Future Implications: Reduction in albuminuria if demonstrable, will have implications for simultaneous renal and cardiovascular protection. This will need to be confirmed in a larger randomized controlled clinical trial in subjects with CKD.

Inclusion Criteria:

• Patients with controlled hypertension (BP greater than 150/90 mmHg) using standard antihypertensive medications.
• Stable CKD (eGFR 40-90 ml/min/173m2 by the abbreviated (4-variable) MDRD equation and with a rate of decline of eGFR no greater than 1ml/min/1.73m2 per month over the prior 3 months with albuminuria (urine albumin excretion in the 24-hr urine sample of between 300-3000mg).

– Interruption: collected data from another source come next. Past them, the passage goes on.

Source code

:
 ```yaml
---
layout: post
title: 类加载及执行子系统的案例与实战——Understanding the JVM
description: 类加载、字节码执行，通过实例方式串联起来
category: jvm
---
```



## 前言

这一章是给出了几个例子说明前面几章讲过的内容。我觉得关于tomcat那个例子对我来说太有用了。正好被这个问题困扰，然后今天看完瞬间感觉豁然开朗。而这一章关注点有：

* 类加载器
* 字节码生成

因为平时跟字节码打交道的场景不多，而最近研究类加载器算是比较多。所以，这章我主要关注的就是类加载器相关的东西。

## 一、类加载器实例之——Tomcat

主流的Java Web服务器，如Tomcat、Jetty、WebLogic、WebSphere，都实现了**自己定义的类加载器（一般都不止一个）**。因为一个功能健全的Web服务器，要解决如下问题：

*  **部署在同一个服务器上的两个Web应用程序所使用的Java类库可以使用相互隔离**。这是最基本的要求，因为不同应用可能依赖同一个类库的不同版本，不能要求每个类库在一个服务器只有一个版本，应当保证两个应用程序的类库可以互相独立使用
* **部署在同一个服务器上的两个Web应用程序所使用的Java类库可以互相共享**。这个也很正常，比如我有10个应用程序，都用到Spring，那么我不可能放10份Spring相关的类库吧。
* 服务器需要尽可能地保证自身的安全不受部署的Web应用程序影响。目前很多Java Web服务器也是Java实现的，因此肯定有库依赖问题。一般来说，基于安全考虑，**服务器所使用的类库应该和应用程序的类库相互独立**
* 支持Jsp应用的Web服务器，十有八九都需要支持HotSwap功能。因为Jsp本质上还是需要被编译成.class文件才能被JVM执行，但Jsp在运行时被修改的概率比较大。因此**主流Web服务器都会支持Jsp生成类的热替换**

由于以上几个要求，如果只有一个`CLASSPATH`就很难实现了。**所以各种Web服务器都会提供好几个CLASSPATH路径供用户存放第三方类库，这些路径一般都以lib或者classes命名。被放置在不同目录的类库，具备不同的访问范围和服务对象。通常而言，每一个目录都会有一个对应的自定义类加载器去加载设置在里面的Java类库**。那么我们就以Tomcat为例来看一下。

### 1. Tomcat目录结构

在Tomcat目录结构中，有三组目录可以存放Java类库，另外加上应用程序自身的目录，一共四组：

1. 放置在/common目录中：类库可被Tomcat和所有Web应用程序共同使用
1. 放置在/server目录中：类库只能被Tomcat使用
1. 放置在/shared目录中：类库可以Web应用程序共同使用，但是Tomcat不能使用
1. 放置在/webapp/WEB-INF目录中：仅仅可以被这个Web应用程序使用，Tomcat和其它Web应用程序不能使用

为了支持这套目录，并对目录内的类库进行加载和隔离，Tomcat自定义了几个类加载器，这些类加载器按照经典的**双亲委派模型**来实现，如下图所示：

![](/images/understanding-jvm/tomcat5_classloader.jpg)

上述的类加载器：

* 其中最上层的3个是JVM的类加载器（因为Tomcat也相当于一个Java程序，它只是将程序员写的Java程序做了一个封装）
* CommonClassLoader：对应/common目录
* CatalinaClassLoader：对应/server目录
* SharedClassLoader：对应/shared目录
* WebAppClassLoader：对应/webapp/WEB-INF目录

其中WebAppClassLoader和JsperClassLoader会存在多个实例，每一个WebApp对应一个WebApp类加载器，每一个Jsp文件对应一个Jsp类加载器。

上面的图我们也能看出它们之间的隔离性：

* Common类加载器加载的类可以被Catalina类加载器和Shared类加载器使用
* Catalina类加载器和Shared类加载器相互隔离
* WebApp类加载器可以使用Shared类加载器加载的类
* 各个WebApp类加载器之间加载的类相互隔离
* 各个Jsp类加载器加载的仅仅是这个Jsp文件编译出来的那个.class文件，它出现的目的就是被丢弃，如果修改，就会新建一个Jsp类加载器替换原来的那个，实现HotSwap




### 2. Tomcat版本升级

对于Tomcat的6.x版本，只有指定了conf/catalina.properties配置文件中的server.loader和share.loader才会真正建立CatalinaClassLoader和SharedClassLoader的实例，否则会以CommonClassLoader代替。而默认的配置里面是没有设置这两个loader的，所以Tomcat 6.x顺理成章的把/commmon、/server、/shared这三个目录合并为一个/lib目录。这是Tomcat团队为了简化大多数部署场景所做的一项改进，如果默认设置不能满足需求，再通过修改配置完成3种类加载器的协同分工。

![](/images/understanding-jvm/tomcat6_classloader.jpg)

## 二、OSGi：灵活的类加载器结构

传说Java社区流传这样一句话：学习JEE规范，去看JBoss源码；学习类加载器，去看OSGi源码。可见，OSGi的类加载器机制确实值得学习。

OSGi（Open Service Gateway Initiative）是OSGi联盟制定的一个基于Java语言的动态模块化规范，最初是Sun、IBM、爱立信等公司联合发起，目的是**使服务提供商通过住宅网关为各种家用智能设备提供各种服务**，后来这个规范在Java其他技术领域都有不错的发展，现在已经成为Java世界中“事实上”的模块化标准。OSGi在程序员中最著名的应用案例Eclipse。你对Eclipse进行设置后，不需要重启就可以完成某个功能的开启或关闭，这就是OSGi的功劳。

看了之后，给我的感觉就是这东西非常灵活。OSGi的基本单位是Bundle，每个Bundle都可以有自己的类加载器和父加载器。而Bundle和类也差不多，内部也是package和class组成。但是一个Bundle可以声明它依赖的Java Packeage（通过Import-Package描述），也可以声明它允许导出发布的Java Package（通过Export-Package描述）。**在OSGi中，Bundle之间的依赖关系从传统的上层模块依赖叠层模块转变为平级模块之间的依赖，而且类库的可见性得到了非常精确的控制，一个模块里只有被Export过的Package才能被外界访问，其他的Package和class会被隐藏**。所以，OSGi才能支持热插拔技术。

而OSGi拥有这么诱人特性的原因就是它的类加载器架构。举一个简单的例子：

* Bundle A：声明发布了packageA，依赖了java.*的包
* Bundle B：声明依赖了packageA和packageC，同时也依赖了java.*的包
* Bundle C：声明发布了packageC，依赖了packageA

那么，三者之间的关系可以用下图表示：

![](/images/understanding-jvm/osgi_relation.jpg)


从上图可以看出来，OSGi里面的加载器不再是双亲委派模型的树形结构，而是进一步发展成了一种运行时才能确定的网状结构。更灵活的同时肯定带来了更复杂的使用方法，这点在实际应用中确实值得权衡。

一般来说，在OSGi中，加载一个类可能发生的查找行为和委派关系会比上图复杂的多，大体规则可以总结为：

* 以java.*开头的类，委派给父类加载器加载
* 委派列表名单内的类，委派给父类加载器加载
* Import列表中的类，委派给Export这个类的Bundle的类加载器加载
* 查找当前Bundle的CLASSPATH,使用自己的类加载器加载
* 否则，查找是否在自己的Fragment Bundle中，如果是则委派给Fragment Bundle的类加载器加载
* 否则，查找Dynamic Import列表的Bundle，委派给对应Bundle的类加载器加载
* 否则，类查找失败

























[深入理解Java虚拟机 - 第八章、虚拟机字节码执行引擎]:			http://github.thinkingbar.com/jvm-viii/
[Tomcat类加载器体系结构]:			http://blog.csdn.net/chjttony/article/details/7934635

• No concomitant use with:

  • Vitamin C supplements
  • Multivitamins containing vitamin C
  • Any other dietary supplements, nutraceuticals, or other over-the-counter products containing vitamin C
  • Vitamin E containing supplements
• Concurrently taking study approved antihypertensive medications at a stable dose for at least 3 months prior to screening.
• Sexually active subjects must be willing and able to use an acceptable method of contraception
• Females of childbearing potential must have a negative pregnancy test at screening. Females considered not of childbearing potential include those who have been in menopause at least 2 years, or had tubal ligation at least 1 year prior to screening, or who have had total hysterectomy.

Exclusion Criteria:

• Uncontrolled hypertension with BP greater than 150/90 or with frequent changes to antihypertensive regimen during the last 3 months
• Concurrent disease or condition that would interfere with study participation or safety, such as bleeding disorders, history of syncope or vertigo; severe gastroesophageal reflux disease (GERD) or gastric ulcers; heart failure; symptomatic coronary or peripheral vascular disease; arrhythmia; serious neurologic disorders, including seizures; or organ transplant.
• Diabetics that are uncontrolled, unstable, newly diagnosed, or have undergone major changes in therapy in the last three months or HbA1C consistently greater than 9.0.
• Any severe comorbid condition that would limit life expectancy to less than 6 months.
• Advanced stage III CKD or worse , i.e. estimated GFR less than 40 ml/min/1.73m2 (by abbreviated MDRD formula)
• History of nephrolithiasis
• Patients with albuminuria due to causes other than hypertension and /or diabetes (e.g., SLE)
• Hepatic enzyme concentrations greater than 2 times the upper limit of normal.
• HIV infection, hepatic cirrhosis, other preexisting liver disease, or positive HIV, Hepatitis B or C test at screening.
• Concomitant treatment with drugs known to inhibit folate metabolism, Levodopa, phosphodiesterase (PDE) 5 inhibitors or PDE 3 inhibitors.
• Myocardial infarction, stroke, or surgery within the last 60 days prior to screening.
• History of alcohol and/or drug abuse.
• Pregnant or breastfeeding at screening, or planning to become pregnant (subject or partner) at any time during the study.
• Previous treatment with 6R-BH4
• Has known hypersensitivity to 6R-BH4 or its excipients.
• Any condition that, in the view of the PI, places the subject at high risk of poor treatment compliance or of not completing the study.